Generative AI has had a massive impact on photography in the last couple of years. The moment Midjourney could conjure a flawless sunset over the Maldives without anyone leaving their bedroom, the game changed irrevocably. Why trudge through tourist hordes at Santorini when an algorithm can deliver that golden hour shot with perfect composition, no cruise ships cluttering the frame, and lighting that would make Ansel Adams weep? AI doesn’t deal with weather delays, equipment failures, or that inevitable moment when someone’s selfie stick ruins your carefully planned shot.
This isn’t a tragedy. It’s evolution.

For years, photography has been drowning in its own superficial pursuit of the aesthetically pleasing. Instagram in particular turned every photographer into a content factory, churning out variations of the same coastal sunrise, the same moody forest path, the same neon-soaked urban night. We convinced ourselves these images mattered because they accumulated likes, but they were already meaningless before AI arrived. They were stock photography masquerading as art.
Now that machines can generate infinite variations of “pretty,” the real work begins. And it will shift from pretty to documentary (to be clear, I consider photojournalism a specialisation of documentary).
Documentary photography survives because it possesses something AI fundamentally cannot: intent born from witness. An algorithm might generate a convincing image of displacement, poverty, or political unrest, but it cannot decide these stories need telling. It cannot recognise the moment when power reveals itself, when injustice crystallises into a single frame, when humanity’s contradictions become visible.
AI could generate a thousand images of urban decay or rural neglect, each technically superior to anything any human has captured. But it couldn’t tell which stories matter, which moments demand preservation, which truths need dragging into the light. It cannot feel the weight of responsibility that comes with pointing a camera at someone else’s life.
The photojournalist who risks everything to document conflict zones brings back more than images. They bring context, relationships, the accumulated understanding that comes from being present when history unfolds. An AI can simulate the visual aftermath of conflict, but it cannot simulate the decision to bear witness.
Even personal work gains new significance in this context. Those photographs you took wandering through abandoned industrial sites last winter are no longer just images. They’re proof of experience, documentation of time spent, evidence of curiosity acted upon. AI could generate better versions of every single frame, but it couldn’t generate the story of why you were there, what you discovered about the place and yourself, what connections emerged between past and present.
This shift transforms even the most casual photography. That sunrise you photographed from your hotel balcony in Barcelona becomes documentary evidence of a moment you chose to inhabit fully rather than sleep through. The difference between generating that image and capturing it is the difference between fantasy and memory, between simulation and lived experience.

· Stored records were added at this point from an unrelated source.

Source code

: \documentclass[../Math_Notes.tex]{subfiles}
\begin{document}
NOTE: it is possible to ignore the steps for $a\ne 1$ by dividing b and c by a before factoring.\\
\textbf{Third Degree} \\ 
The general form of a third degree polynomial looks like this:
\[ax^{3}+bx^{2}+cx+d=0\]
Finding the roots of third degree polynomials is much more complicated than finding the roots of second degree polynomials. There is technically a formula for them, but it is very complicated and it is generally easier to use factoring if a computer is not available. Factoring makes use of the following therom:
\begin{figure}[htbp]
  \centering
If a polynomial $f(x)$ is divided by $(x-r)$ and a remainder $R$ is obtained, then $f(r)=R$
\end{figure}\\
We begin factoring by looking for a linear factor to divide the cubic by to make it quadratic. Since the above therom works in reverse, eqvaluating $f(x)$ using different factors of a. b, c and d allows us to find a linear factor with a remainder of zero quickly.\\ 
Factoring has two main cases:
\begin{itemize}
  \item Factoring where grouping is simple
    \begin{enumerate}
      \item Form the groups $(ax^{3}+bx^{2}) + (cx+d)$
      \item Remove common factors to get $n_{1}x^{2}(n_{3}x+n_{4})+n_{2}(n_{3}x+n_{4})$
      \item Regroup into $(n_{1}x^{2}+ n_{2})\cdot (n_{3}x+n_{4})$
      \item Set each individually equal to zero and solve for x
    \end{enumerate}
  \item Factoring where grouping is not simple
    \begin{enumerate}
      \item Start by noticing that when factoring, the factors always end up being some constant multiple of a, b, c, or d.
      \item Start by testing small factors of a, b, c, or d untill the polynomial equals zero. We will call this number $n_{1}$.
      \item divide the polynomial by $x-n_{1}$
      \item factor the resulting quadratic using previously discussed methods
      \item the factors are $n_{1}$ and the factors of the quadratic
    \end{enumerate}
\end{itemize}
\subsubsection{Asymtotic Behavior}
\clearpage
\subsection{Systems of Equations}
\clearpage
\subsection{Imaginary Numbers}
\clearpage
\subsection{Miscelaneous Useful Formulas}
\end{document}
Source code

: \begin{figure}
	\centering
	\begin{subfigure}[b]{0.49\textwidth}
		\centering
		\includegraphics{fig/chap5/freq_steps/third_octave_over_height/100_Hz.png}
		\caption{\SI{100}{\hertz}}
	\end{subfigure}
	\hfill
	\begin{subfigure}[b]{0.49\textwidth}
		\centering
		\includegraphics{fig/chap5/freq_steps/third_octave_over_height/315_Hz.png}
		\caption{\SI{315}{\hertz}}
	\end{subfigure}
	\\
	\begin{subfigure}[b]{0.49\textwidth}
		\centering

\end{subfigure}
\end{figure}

Suddenly, that photography road trip you were planning to take isn’t just a road trip. It’s a documentary about your life. It’s a story of your story, a witness of the fact that you were there and you saw the things you saw. It’s no longer important that the photos are not technically perfect. They gain significance in losing prettiness.
Photography doesn’t have to be world-changing. We’re not all extraordinary photojournalists who risk their lives to witness the worst of humanity. AI can’t know what your daily life looks like. Document it. AI can’t know that your local fisherman village is dying. Document it. AI can’t know that your neighbouring housing estate is going to be torn down. Document it a la Atget.
Social media photography, meanwhile, deserves its AI-induced death. The endless cycle of performative image-sharing was always hollow. If generating perfect content becomes effortless, perhaps we’ll finally abandon the pretense that curated feeds represent authentic life. The platforms built on artificial scarcity of beautiful images will collapse under artificial abundance.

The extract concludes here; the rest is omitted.